Minha expressão era apenas de surpresa, mas ele aprontou-se com a espada de bambu e disse "minha vez de atacar" e quando ergui a espada para fazer a postura, vi-a sendo jogada no chão. Nem entendi o que houve, mas senti uma dor forte nas mãos. "O que aconteceu?!" perguntei, surpreso. O velho tinha se aproximado mais, mas a postura era a mesma, e ele permanecia calmo. "Terá de entender sozinho se quiser progredir, mas talvez eu lhe ajude se não conseguir pensar direito" abaixei-me para pegar a espada e ela caiu de novo e minhas mãos voltaram a doer. Aos poucos, depois de calejar minha mão até arder como o inferno, entendi o que ele estava fazendo. Sempre que eu tentava manejar a espada, eu prestava mais atenção nela do que no meu oponente, e isso era meu erro. Aproveitando-se disso ele simplesmente me atacava com toda sua velocidade, tornando o golpe indesviável, já que eu sequer olhava direito para ele. Mas para usar sua velocidade toda assim, sem se cansar, devia haver uma técnica por trás ou seu fôlego era enorme mesmo. "Chega por hoje" ele disse, e foi embora. Eu havia perdido toda a água e estava a beira da desidratação, então corri para o rio para tomar um pouco de água e banho também, principalmente banho. Eu estava ensopado, afinal.

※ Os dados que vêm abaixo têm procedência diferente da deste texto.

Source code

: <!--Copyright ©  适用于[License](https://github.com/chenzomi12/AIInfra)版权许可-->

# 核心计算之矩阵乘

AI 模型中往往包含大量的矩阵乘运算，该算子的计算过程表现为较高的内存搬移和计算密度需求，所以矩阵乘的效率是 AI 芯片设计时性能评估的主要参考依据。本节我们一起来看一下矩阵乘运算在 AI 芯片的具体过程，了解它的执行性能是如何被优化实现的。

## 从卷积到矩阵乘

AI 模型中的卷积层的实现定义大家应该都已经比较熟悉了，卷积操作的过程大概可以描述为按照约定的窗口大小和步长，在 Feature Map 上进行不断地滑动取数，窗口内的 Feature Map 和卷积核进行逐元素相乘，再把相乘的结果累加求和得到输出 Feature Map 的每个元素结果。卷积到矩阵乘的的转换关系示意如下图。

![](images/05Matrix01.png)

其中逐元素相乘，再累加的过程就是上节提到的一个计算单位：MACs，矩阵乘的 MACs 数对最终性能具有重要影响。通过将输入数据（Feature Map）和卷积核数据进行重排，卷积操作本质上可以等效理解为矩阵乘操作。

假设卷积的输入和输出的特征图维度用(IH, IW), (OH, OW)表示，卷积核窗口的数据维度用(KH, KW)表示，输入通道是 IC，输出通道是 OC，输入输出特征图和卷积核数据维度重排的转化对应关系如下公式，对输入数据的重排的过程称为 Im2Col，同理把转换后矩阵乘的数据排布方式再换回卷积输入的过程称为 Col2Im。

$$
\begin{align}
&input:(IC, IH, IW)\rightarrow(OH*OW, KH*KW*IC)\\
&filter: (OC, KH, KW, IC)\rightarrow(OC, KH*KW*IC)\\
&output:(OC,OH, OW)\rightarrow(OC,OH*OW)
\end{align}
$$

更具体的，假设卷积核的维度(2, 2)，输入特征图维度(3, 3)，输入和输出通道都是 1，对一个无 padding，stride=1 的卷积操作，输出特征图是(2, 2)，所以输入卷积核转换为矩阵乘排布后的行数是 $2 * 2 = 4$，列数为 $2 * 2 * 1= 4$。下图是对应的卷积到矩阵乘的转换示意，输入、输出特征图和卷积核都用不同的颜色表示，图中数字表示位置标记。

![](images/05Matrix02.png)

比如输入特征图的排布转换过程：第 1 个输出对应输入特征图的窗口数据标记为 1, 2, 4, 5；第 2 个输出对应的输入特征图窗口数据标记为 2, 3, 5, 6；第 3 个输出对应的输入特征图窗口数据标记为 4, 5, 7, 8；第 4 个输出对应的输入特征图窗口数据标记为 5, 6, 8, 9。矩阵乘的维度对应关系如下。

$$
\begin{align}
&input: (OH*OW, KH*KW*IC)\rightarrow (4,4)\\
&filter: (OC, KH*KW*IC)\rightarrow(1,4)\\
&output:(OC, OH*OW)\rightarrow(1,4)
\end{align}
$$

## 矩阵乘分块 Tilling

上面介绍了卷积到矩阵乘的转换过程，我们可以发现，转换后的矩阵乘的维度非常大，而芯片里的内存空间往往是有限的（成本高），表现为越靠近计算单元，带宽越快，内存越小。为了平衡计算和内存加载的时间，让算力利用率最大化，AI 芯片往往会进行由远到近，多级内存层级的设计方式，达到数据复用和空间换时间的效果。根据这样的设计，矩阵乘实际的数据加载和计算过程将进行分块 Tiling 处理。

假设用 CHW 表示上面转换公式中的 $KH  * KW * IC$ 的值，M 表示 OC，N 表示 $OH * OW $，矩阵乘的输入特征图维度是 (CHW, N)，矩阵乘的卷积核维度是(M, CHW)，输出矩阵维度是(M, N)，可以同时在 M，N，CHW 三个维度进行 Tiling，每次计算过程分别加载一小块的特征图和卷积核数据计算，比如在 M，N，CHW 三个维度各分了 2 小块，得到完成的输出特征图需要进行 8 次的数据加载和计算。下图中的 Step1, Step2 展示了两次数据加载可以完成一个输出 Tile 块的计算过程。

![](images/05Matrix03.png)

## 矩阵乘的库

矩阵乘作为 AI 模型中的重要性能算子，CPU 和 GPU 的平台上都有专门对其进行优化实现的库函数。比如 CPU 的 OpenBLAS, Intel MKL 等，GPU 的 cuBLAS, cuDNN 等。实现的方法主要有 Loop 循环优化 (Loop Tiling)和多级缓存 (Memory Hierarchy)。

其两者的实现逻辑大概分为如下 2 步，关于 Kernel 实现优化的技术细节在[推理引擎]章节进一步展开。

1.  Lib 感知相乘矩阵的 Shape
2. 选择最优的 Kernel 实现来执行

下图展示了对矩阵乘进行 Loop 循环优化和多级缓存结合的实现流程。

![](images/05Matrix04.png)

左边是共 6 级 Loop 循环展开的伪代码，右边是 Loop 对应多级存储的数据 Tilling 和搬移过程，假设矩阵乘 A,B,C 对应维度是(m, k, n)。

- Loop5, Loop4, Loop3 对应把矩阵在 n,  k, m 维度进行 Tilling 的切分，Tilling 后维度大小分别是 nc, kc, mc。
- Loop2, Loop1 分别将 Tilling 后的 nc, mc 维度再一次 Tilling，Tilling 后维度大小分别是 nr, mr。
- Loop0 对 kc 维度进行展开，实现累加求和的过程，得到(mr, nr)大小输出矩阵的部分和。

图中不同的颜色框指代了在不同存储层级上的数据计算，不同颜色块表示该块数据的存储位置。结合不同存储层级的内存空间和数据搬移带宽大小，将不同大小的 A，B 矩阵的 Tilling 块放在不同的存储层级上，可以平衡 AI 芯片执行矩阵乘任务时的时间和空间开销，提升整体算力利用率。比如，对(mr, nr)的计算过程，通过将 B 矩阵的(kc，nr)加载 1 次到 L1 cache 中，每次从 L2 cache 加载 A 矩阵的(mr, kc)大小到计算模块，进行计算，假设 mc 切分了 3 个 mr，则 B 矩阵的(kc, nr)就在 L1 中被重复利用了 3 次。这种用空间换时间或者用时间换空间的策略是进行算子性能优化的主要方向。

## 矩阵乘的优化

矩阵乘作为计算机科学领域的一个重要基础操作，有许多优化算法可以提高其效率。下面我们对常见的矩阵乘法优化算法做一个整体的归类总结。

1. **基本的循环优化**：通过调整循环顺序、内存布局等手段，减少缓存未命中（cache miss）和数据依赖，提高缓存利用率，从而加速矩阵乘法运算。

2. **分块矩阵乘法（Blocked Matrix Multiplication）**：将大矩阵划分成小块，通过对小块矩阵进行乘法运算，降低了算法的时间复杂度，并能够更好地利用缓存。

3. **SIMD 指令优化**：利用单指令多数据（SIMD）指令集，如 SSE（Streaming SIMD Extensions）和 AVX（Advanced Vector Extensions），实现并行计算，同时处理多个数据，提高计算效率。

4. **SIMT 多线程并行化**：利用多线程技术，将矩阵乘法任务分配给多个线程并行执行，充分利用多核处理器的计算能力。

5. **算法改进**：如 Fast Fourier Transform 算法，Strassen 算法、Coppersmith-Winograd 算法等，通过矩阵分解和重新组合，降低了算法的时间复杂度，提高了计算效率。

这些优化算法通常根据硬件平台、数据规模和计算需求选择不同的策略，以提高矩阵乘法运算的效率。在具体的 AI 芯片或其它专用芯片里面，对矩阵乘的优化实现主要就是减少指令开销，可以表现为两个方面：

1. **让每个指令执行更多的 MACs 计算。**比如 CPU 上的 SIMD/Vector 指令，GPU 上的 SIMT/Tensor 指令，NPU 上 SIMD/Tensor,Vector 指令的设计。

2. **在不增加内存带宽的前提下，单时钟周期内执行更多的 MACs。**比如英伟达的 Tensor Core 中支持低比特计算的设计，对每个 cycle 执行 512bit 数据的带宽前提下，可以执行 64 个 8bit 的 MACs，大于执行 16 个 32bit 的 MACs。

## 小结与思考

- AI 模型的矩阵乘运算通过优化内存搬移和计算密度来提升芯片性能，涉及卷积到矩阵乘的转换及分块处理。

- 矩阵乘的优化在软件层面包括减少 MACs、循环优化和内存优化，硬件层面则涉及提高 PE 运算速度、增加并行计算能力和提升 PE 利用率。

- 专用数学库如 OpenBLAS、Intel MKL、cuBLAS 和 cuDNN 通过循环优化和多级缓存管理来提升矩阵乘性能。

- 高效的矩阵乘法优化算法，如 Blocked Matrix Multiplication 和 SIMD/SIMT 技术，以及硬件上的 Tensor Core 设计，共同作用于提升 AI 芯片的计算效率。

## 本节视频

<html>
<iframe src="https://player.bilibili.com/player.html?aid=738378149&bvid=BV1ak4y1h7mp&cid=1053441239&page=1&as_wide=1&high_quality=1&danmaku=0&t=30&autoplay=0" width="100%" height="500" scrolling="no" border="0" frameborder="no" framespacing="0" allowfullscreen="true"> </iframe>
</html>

E nossa rotina de treinos continuou, sempre após o trabalho o velho lutava comigo, quieto e calmo, sem falar muito. Percebi que ele movia-se tanto quanto falava, fazia o esforço apenas estritamente necessário, diferente de mim. Era como se ele se ocultasse por vontade própria ao ficar completamente parado, enquanto eu parecia querer chamar atenção fazendo movimentos complicados e fintas desnecessárias para tentar apanhá-lo. E o resultado era óbvio, pouco depois eu ficava cansado e ele podia atacar o quanto quisesse que eu já nem podia mover-me para defender. "Aprenda a conservar sua energia e a fazer seu inimigo gastá-la rapidamente, provoque-o sem fazer nada, apenas fique quieto e ele virá até você" disse o velho para mim, e eu, quieto e estranhamente focado em suas palavras, ouvi. Depois que ele terminou sua explicação eu disse a mim mesmo "porque não?" e dessa vez fiquei na defensiva. O ancião notou, e pelo seu sorriso pareceu feliz com o aprendizado de seu pupilo, então decidiu atacar.

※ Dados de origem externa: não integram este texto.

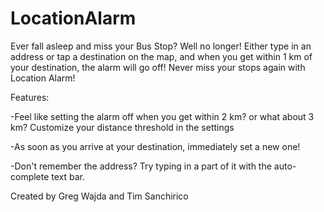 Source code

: # LocationAlarm
Ever fall asleep and miss your Bus Stop? Well no longer! Either type in an address or tap a destination on the map, and when you get within 1 km of your destination, the alarm will go off! 
Never miss your stops again with Location Alarm!

Features:

-Feel like setting the alarm off when you get within 2 km? or what about 3 km? Customize your distance threshold in the settings

-As soon as you arrive at your destination, immediately set a new one!

-Don't remember the address? Try typing in a part of it with the auto-complete text bar.


Created by Greg Wajda and Tim Sanchirico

Golpes após golpe eu defendi, estava completamente focado na defesa e por isso não atacava, mas as vezes eu via "flashs" que mostravam brechas na postura do homem, e outra vez eu as vi, então brutalmente encaixei um golpe com a espada de bambu na costela do homem, fazendo-o recuar, arfante. Ele riu e disse "é engraçado como essa espada não mata mas dói bem mais" e foi embora, presumi que a aula havia acabado, e eu havia aprendido algo bem importante. "Amanhã lhe ensino um truque ou dois" e fomos dormir, fiquei ansioso e não consegui dormir direito, e isso acabou comigo no outro dia. Eu conservei energia no trabalho para ter energia suficiente no treino e por isso rendi menos. Ele notou, obviamente, e quando chegou a hora me disse "para lhe ensinar a focar primeiro em suas responsabilidades e não em sua ganância por poder, não lhe ensinarei nada hoje, e não ensinarei dia nenhum se não render o suficiente no trabalho" fiquei frustado, com raiva, mas compreendi o ensinamento.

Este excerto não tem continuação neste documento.